Oncolytic virus shows promise in recurrent malignant glioma
medwireNews: Treatment with DNX-2401, a tumor-selective adenovirus, can lead to “dramatic responses” and long-term survival in some patients with recurrent malignant glioma, say researchers who conducted a phase I study.
They report in the Journal of Clinical Oncology that tumor reductions occurred in the majority (72%) of the 25 participants who received a single intratumoral injection of DNX-2401 (also known as Delta-24-RGD and tasadenoturev) at doses ranging from 1x107to 3x1010 viral particles, and the median overall survival was 9.5 months.

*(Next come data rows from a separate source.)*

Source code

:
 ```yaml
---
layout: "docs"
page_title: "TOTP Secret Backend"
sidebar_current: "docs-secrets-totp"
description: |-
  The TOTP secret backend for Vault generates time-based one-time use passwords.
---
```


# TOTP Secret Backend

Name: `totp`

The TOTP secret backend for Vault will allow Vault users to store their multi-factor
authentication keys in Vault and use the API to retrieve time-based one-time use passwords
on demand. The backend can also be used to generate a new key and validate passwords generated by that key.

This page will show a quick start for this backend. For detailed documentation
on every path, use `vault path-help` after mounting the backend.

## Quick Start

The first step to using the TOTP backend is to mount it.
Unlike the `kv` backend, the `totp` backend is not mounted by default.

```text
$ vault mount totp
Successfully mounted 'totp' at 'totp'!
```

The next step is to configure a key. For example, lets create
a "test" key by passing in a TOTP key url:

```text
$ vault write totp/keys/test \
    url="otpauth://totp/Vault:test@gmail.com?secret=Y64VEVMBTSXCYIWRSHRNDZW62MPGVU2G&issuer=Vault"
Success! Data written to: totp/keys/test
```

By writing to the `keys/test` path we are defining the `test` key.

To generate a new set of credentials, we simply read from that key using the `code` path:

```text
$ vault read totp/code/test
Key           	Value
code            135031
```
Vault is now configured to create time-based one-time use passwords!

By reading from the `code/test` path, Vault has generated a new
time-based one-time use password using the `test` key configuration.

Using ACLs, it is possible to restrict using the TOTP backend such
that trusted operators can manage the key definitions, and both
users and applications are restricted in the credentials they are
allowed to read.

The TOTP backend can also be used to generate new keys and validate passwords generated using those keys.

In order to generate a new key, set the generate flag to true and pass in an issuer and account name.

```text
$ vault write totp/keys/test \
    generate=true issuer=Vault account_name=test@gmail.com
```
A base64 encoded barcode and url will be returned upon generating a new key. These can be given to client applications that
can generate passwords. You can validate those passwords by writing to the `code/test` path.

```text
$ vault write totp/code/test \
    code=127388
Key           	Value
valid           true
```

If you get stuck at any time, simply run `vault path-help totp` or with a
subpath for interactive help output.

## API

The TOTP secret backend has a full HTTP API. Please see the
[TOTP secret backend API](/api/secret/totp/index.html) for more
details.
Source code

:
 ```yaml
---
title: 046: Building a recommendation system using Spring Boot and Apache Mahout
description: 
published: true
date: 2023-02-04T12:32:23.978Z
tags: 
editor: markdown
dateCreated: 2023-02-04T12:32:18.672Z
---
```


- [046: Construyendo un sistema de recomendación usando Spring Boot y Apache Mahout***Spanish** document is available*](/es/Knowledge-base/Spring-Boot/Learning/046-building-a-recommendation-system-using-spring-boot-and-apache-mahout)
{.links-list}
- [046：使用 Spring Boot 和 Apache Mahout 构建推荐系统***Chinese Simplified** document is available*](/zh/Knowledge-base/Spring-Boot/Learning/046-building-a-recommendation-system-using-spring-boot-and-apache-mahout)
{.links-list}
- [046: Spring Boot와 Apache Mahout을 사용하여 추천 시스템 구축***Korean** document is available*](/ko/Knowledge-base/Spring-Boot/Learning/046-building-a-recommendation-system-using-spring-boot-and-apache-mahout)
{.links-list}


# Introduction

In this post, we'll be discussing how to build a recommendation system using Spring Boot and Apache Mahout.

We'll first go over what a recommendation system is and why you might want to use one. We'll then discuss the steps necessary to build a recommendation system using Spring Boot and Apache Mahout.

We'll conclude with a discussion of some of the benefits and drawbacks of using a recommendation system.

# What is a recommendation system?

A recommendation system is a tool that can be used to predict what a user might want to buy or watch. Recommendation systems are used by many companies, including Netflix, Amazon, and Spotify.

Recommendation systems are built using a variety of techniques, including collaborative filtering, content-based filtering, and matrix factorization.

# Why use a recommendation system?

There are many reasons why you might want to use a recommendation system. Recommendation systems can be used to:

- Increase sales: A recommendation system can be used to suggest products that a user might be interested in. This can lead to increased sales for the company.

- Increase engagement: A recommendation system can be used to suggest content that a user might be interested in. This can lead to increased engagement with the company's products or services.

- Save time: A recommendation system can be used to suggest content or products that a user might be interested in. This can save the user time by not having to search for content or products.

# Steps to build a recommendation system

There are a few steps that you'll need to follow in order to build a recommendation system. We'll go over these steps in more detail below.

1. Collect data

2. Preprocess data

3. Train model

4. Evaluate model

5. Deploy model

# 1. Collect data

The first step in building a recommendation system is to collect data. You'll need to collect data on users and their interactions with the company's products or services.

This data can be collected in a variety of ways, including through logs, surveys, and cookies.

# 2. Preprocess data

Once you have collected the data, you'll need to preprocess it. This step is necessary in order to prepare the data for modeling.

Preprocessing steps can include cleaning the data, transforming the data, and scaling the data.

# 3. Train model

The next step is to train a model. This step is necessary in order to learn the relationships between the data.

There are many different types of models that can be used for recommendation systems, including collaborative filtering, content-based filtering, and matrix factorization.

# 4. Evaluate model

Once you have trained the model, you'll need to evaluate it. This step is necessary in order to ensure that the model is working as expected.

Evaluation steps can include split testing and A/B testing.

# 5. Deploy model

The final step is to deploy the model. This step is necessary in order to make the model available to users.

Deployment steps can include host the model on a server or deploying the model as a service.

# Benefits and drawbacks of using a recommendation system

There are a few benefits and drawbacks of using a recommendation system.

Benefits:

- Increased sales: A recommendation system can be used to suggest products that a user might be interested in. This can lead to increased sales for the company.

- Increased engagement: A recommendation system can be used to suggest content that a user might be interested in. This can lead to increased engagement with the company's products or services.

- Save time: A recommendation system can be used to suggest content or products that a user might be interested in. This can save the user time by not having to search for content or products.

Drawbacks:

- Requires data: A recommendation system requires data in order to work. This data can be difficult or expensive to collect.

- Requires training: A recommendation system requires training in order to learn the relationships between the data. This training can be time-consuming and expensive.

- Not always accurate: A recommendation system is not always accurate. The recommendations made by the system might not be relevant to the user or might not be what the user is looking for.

Of note, five patients were alive at least 3 years from treatment, and of these, three had a complete response (≥95% tumor reduction) and were progression-free for over 3 years, while the remaining two had durable stable disease.
Noting that “median survival time is typically only 6 months” in this patient population, Frederick Lang (The University of Texas MD Anderson Cancer Center, Houston, USA) and co-authors say that “DNX-2401 warrants further study as a single agent and in combination with other immune-modulatory therapeutics.”
The treatment was well tolerated, with just two patients experiencing adverse events considered related to DNX-2401, which included grade 1–2 headache, nausea, confusion, vomiting, and pyrexia.